_Task to complete_.
Filter the entries below, keeping every line that has the word "выбрать".

:::::

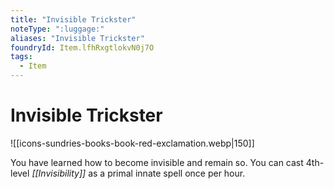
 ```yaml
---
title: "Invisible Trickster"
noteType: ":luggage:"
aliases: "Invisible Trickster"
foundryId: Item.lfhRxgtlokvN0j7O
tags:
  - Item
---
```


# Invisible Trickster
![[icons-sundries-books-book-red-exclamation.webp|150]]

You have learned how to become invisible and remain so. You can cast 4th-level _[[Invisibility]]_ as a primal innate spell once per hour.
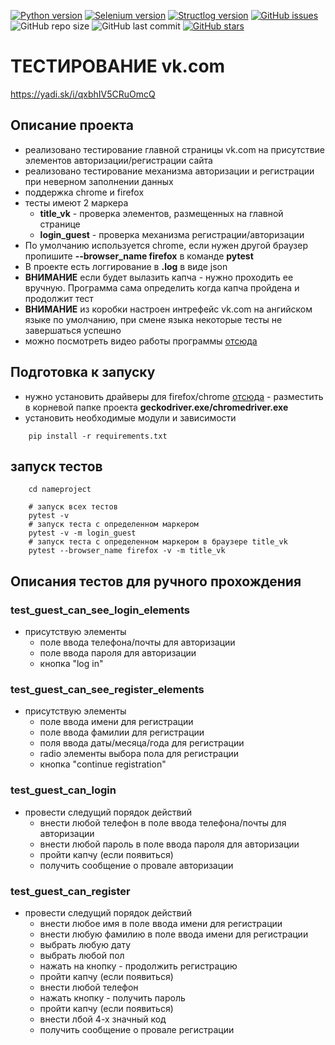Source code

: [![Python version](https://img.shields.io/badge/Python-3.8.4-green)](https://www.python.org/)
[![Selenium version](https://img.shields.io/badge/selenium-3.141.0-green)](https://www.python.org/)
[![Structlog version](https://img.shields.io/badge/structlog-20.1.0-green)](https://www.python.org/)
[![GitHub issues][issues-shield]][issues-url]
![GitHub repo size](https://img.shields.io/github/languages/code-size/dmitrii1991/vk.com_test)
![GitHub last commit](https://img.shields.io/github/last-commit/dmitrii1991/vk.com_test)
[![GitHub stars][stars-shield]][stars-url]

# ТЕСТИРОВАНИЕ vk.com

https://yadi.sk/i/qxbhIV5CRuOmcQ

## Описание проекта

* реализовано тестирование главной страницы vk.com на присутствие элементов авторизации/регистрации сайта 
* реализовано тестирование механизма авторизации и регистрации при неверном заполнении данных
* поддержка chrome и firefox
* тесты имеют 2 маркера
  * **title_vk** - проверка элементов, размещенных на главной странице
  * **login_guest** - проверка механизма регистрации/авторизации
* По умолчанию используется chrome, если нужен другой браузер пропишите  **--browser_name firefox** в команде **pytest**
* В проекте есть логгирование в **.log** в виде json
* **ВНИМАНИЕ** если будет вылазить капча - нужно проходить ее вручную. Программа сама определить когда капча пройдена и продолжит тест
* **ВНИМАНИЕ** из коробки настроен интрефейс vk.com на ангийском языке по умолчанию, при смене языка некоторые тесты не завершаться успешно
* можно посмотреть видео работы программы [отcюда](https://yadi.sk/i/qxbhIV5CRuOmcQ) 

## Подготовка к запуску

* нужно установить драйверы для firefox/chrome [отcюда](https://pypi.org/project/selenium/4.0.0a6.post1/) - разместить в 
корневой папке проекта **geckodriver.exe/chromedriver.exe**
* установить необходимые модули и зависимости
```shell script
    pip install -r requirements.txt
```

## запуск тестов
```shell script
    cd nameproject

    # запуск всех тестов
    pytest -v 
    # запуск теста с определенном маркером
    pytest -v -m login_guest
    # запуск теста с определенном маркером в браузере title_vk
    pytest --browser_name firefox -v -m title_vk

```

## Описания тестов для ручного прохождения

### test_guest_can_see_login_elements 
* присутствую элементы 
  * поле ввода телефона/почты для авторизации
  * поле ввода пароля для авторизации
  * кнопка "log in"
  
### test_guest_can_see_register_elements 
* присутствую элементы 
  * поле ввода имени для регистрации
  * поле ввода фамилии для регистрации
  * поля ввода даты/месяца/года для регистрации
  * radio элементы выбора пола для регистрации
  * кнопка "continue registration"
  

### test_guest_can_login 
* провести следущий порядок действий
  * внести любой телефон в поле ввода телефона/почты для авторизации
  * внести любой пароль в поле ввода пароля для авторизации
  * пройти капчу (если появиться)
  * получить сообщение о провале авторизации

### test_guest_can_register 
* провести следущий порядок действий
  * внести любое имя в поле ввода имени для регистрации
  * внести любую фамилию в поле ввода имени для регистрации
  * выбрать любую дату
  * выбрать любой пол
  * нажать на кнопку - продолжить регистрацию
  * пройти капчу (если появиться)
  * внести любой телефон
  * нажать кнопку - получить пароль
  * пройти капчу (если появиться)
  * внести лбой 4-х значный код
  * получить сообщение о провале регистрации


[stars-shield]: https://img.shields.io/github/stars/dmitrii1991/vk.com_test?style=social
[stars-url]: https://github.com/dmitrii1991/com_test/stargazers

[issues-shield]: https://img.shields.io/github/issues/dmitrii1991/vk.com_test
[issues-url]: https://github.com/dmitrii1991/vk.com_test/issues
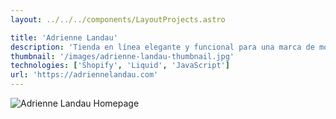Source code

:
 ```yaml
---
layout: ../../../components/LayoutProjects.astro

title: 'Adrienne Landau'
description: 'Tienda en línea elegante y funcional para una marca de moda de lujo.'
thumbnail: '/images/adrienne-landau-thumbnail.jpg'
technologies: ['Shopify', 'Liquid', 'JavaScript']
url: 'https://adriennelandau.com'
---
```


![Adrienne Landau Homepage](./images/home.png)
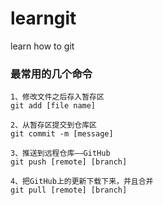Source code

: # learngit
learn how to git

### 最常用的几个命令
```git
1、修改文件之后存入暂存区
git add [file name]

2、从暂存区提交到仓库区
git commit -m [message]

3、推送到远程仓库——GitHub
git push [remote] [branch]

4、把GitHub上的更新下载下来，并且合并
git pull [remote] [branch]
```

:::::

_Expected output_.
  * выбрать любую дату
  * выбрать любой пол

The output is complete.